Dataset excerpts
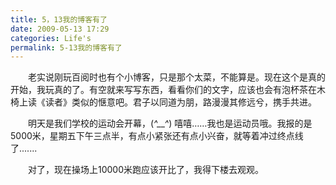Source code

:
 ```yaml
---
title: 5，13我的博客有了
date: 2009-05-13 17:29
categories: Life's
permalink: 5-13我的博客有了
---
```


　　老实说刚玩百阅时也有个小博客，只是那个太菜，不能算是。现在这个是真的开始，我玩真的了。有空就来写写东西，看看你们的文字，应该也会有泡杯茶在木椅上读《读者》类似的惬意吧。君子以同道为朋，路漫漫其修远兮，携手共进。

　　明天是我们学校的运动会开幕，(*^__^*) 嘻嘻……我也是运动员哦。我报的是5000米，星期五下午三点半，有点小紧张还有点小兴奋，就等着冲过终点线了.......

　　对了，现在操场上10000米跑应该开比了，我得下楼去观观。
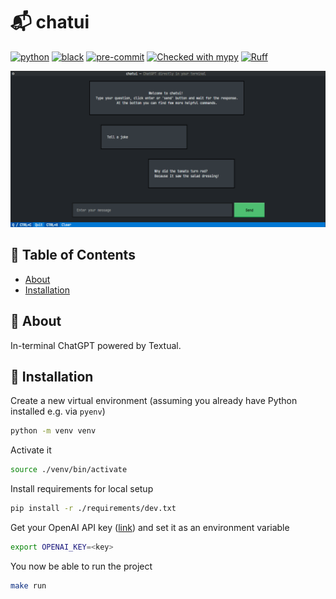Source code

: # 📬 chatui

[![python](https://img.shields.io/static/v1?label=python&message=3.11&color=informational&logo=python&logoColor=white)](https://www.python.org/)
[![black](https://img.shields.io/badge/code%20style-black-000000.svg)](https://github.com/python/black)
[![pre-commit](https://img.shields.io/badge/pre--commit-enabled-brightgreen?logo=pre-commit&logoColor=white)](https://github.com/pre-commit/pre-commit)
[![Checked with mypy](https://www.mypy-lang.org/static/mypy_badge.svg)](https://mypy-lang.org/)
[![Ruff](https://img.shields.io/endpoint?url=https://raw.githubusercontent.com/charliermarsh/ruff/main/assets/badge/v0.json)](https://github.com/charliermarsh/ruff)

![chatui cover](.github/static/chatui.png)

## 📝 Table of Contents

- [About](#about)
- [Installation](#installation)

## 📖 About <a name = "about"></a>

In-terminal ChatGPT powered by Textual.

## 💾 Installation <a name = "installation"></a>

Create a new virtual environment (assuming you already have Python installed e.g. via `pyenv`)

```bash
python -m venv venv
```

Activate it

```bash
source ./venv/bin/activate
```

Install requirements for local setup

```bash
pip install -r ./requirements/dev.txt
```

Get your OpenAI API key ([link](https://platform.openai.com/account/api-keys)) and set it as an environment variable

```bash
export OPENAI_KEY=<key>
```

You now be able to run the project

```bash
make run
```
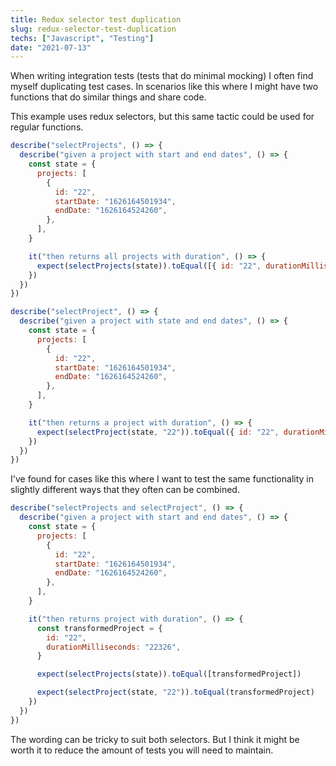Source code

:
 ```yaml
---
title: Redux selector test duplication
slug: redux-selector-test-duplication
techs: ["Javascript", "Testing"]
date: "2021-07-13"
---
```


When writing integration tests (tests that do minimal mocking) I often find myself duplicating test cases. In scenarios like this where I might have two functions that do similar things and share code.

This example uses redux selectors, but this same tactic could be used for regular functions.

```js
describe("selectProjects", () => {
  describe("given a project with start and end dates", () => {
    const state = {
      projects: [
        {
          id: "22",
          startDate: "1626164501934",
          endDate: "1626164524260",
        },
      ],
    }

    it("then returns all projects with duration", () => {
      expect(selectProjects(state)).toEqual([{ id: "22", durationMilliseconds: "22326" }])
    })
  })
})

describe("selectProject", () => {
  describe("given a project with state and end dates", () => {
    const state = {
      projects: [
        {
          id: "22",
          startDate: "1626164501934",
          endDate: "1626164524260",
        },
      ],
    }

    it("then returns a project with duration", () => {
      expect(selectProject(state, "22")).toEqual({ id: "22", durationMilliseconds: "22326" })
    })
  })
})
```

I've found for cases like this where I want to test the same functionality in slightly different ways that they often can be combined.

```js
describe("selectProjects and selectProject", () => {
  describe("given a project with start and end dates", () => {
    const state = {
      projects: [
        {
          id: "22",
          startDate: "1626164501934",
          endDate: "1626164524260",
        },
      ],
    }

    it("then returns project with duration", () => {
      const transformedProject = {
        id: "22",
        durationMilliseconds: "22326",
      }

      expect(selectProjects(state)).toEqual([transformedProject])

      expect(selectProject(state, "22")).toEqual(transformedProject)
    })
  })
})
```

The wording can be tricky to suit both selectors. But I think it might be worth it to reduce the amount of tests you will need to maintain.
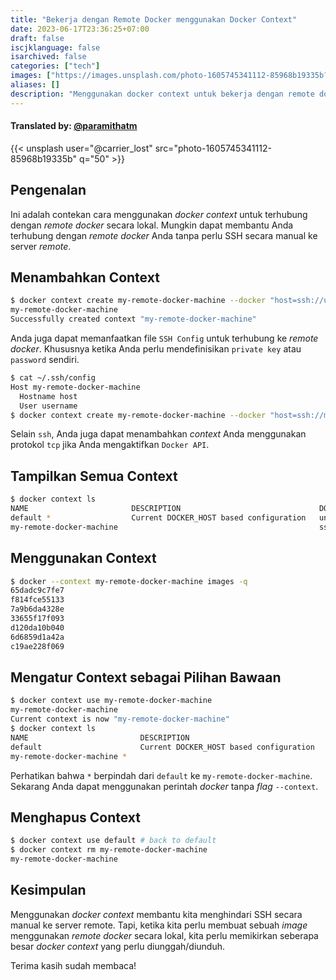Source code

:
 ```yaml
---
title: "Bekerja dengan Remote Docker menggunakan Docker Context"
date: 2023-06-17T23:36:25+07:00
draft: false
iscjklanguage: false
isarchived: false
categories: ["tech"]
images: ["https://images.unsplash.com/photo-1605745341112-85968b19335b?w=1920&q=50"]
aliases: []
description: "Menggunakan docker context untuk bekerja dengan remote docker secara lokal"
---
```

#### Translated by: [@paramithatm](https://github.com/paramithatm)

{{< unsplash user="@carrier_lost" src="photo-1605745341112-85968b19335b" q="50" >}}

## Pengenalan
Ini adalah contekan cara menggunakan _docker context_ untuk terhubung dengan _remote docker_ secara lokal. Mungkin dapat membantu Anda terhubung dengan _remote docker_ Anda tanpa perlu SSH secara manual ke server _remote_.

## Menambahkan Context

```bash
$ docker context create my-remote-docker-machine --docker "host=ssh://username@host"
my-remote-docker-machine
Successfully created context "my-remote-docker-machine"
```

Anda juga dapat memanfaatkan file `SSH Config` untuk terhubung ke _remote docker_. Khususnya ketika Anda perlu mendefinisikan `private key` atau `password` sendiri.

```bash
$ cat ~/.ssh/config 
Host my-remote-docker-machine
  Hostname host
  User username
$ docker context create my-remote-docker-machine --docker "host=ssh://my-remote-docker-machine"
```

Selain `ssh`, Anda juga dapat menambahkan _context_ Anda menggunakan protokol `tcp` jika Anda mengaktifkan `Docker API`.

## Tampilkan Semua Context

```bash
$ docker context ls
NAME                       DESCRIPTION                               DOCKER ENDPOINT               KUBERNETES ENDPOINT   ORCHESTRATOR
default *                  Current DOCKER_HOST based configuration   unix:///var/run/docker.sock                         swarm
my-remote-docker-machine                                             ssh://username@host
```

## Menggunakan Context

```bash
$ docker --context my-remote-docker-machine images -q
65dadc9c7fe7
f814fce55133
7a9b6da4328e
33655f17f093
d120da10b040
6d6859d1a42a
c19ae228f069
```

## Mengatur Context sebagai Pilihan Bawaan

```bash
$ docker context use my-remote-docker-machine 
my-remote-docker-machine
Current context is now "my-remote-docker-machine"
$ docker context ls
NAME                         DESCRIPTION                               DOCKER ENDPOINT               KUBERNETES ENDPOINT   ORCHESTRATOR
default                      Current DOCKER_HOST based configuration   unix:///var/run/docker.sock                         swarm
my-remote-docker-machine *                                             ssh://username@host

```

Perhatikan bahwa `*` berpindah dari `default` ke `my-remote-docker-machine`. Sekarang Anda dapat menggunakan perintah _docker_ tanpa _flag_ `--context`.

## Menghapus Context

```bash
$ docker context use default # back to default
$ docker context rm my-remote-docker-machine 
my-remote-docker-machine
```

## Kesimpulan

Menggunakan _docker context_ membantu kita menghindari SSH secara manual ke server remote. Tapi, ketika kita perlu membuat sebuah _image_ menggunakan _remote docker_ secara lokal, kita perlu memikirkan seberapa besar _docker context_ yang perlu diunggah/diunduh.

Terima kasih sudah membaca!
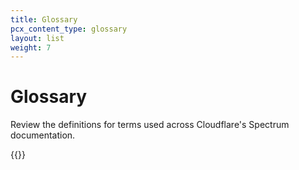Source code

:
 ```yaml
---
title: Glossary
pcx_content_type: glossary
layout: list
weight: 7
---
```


# Glossary

Review the definitions for terms used across Cloudflare's Spectrum documentation.

{{<glossary product="Spectrum">}}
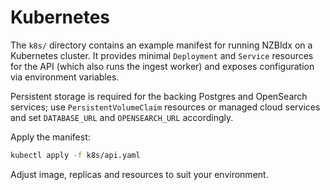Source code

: # Kubernetes

The `k8s/` directory contains an example manifest for running NZBIdx on a
Kubernetes cluster. It provides minimal `Deployment` and `Service` resources for
the API (which also runs the ingest worker) and exposes configuration via
environment variables.

Persistent storage is required for the backing Postgres and OpenSearch
services; use `PersistentVolumeClaim` resources or managed cloud services and
set `DATABASE_URL` and `OPENSEARCH_URL` accordingly.

Apply the manifest:

```bash
kubectl apply -f k8s/api.yaml
```

Adjust image, replicas and resources to suit your environment.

> _THE PROBLEM_:
All lines of the records above with the word "Current" in them are to be copied.

> _EXERCISE RESPONSE_:
default *                  Current DOCKER_HOST based configuration   unix:///var/run/docker.sock                         swarm
Current context is now "my-remote-docker-machine"
default                      Current DOCKER_HOST based configuration   unix:///var/run/docker.sock                         swarm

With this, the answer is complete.